Interesting... I am curious to hear your take on Ephesians 2:9, Better yet 2:8 through 2:10. If our conciseness is the intellect of our soul, how much iniquity would raise in the self-"I", if for eternity we knew that we produced enough to be allowed eternity? This is a issue on more than one level. The "I" of ourselves is granted existence eternal through "grace" nothing the "I" can produce.

Good question, that needs explaining in the long answer.

First let me identify "I" as different from "self" wherein I is our ego awareness, or persona, and the self is the being called man. So we can now say that the I is the mask of the being, but is also the achiever who put the stripes on our shoulders, and that actually leads us further removed from the self to [finally] prompt the question with regard to the meaning of life (in my "ask and you will receive").

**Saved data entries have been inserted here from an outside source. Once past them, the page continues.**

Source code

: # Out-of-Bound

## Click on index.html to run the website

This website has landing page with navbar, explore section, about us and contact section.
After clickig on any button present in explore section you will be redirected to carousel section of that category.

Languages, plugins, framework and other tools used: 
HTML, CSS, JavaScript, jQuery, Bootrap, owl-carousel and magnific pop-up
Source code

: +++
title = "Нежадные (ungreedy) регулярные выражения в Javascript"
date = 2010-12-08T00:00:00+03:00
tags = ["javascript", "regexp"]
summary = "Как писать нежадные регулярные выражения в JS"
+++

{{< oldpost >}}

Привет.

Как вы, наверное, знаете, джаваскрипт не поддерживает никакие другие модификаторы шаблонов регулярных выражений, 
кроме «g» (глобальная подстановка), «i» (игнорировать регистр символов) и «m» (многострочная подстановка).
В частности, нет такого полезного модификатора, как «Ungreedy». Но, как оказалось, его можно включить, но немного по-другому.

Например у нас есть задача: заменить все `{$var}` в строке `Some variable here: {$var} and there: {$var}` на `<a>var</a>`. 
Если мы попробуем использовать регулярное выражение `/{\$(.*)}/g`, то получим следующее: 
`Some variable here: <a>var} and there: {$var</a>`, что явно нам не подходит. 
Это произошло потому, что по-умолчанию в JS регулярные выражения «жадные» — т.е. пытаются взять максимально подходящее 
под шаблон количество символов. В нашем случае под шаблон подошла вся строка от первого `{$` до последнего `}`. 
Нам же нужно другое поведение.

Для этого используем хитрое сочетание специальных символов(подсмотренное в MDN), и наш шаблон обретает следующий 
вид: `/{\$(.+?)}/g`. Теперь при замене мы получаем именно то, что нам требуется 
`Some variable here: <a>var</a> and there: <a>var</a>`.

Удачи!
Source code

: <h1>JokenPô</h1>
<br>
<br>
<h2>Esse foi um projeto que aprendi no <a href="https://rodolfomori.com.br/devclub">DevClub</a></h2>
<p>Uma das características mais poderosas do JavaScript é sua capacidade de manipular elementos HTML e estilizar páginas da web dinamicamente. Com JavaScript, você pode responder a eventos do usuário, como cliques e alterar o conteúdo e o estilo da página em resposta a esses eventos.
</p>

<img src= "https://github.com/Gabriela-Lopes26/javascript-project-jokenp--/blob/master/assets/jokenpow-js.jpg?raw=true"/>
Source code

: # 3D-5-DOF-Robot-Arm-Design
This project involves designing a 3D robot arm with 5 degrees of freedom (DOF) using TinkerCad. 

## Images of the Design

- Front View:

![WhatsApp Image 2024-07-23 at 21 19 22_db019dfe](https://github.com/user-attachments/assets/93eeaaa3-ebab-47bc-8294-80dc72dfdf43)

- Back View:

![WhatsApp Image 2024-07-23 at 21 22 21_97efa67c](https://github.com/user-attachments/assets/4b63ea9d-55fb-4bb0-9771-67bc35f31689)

Then I identified the difference between synousia and parousia as the final insight or vision in answer to the question re the meaning of file.

For Plato this was when the prior insights had lost their charm and became mere images, and mere qualities in life that did not answer the question he was looking for, and so the contradiction remained (because only the I was decorated at the expense of the self).

Then, as he was pondering his own insights from every which way to see to why they did not make him happy, etc, not yet another glow was seen but instead the glow came to rest on him, and for this Plato held that an emergence is needed by faith from our very own being and that was the self as the naked animal man = from beneath the I.

We call this born again by faith from the heart. Significant for Plato is that he was looking at his own insights wondering what was wrong with them as if they were his shepherds taking turns herding their own sheep in the middle of a midwinter night, and that is when parousia put the glow on himself.

Paul called this faith in the heart that prompts the confession that there was something wrong with him and not is insights, and that so is when the "I" had reached the end of his world and the glow (that we call salvation) was a free gift to him, almost despite his own I.

Plato, more than Aristotle, emphasized the quality of these insights as if they had lots of sheep to evaluate that were emergent to him from natural learning as craftsman and not just handyman who is nice to have around. 

This difference is not ours to call, and that became the basis for the difference between parousia and synousia, that John called the difference between 'from God' and "from carnal desire" in John.1:13, that leads to re-emergence to know the difference between.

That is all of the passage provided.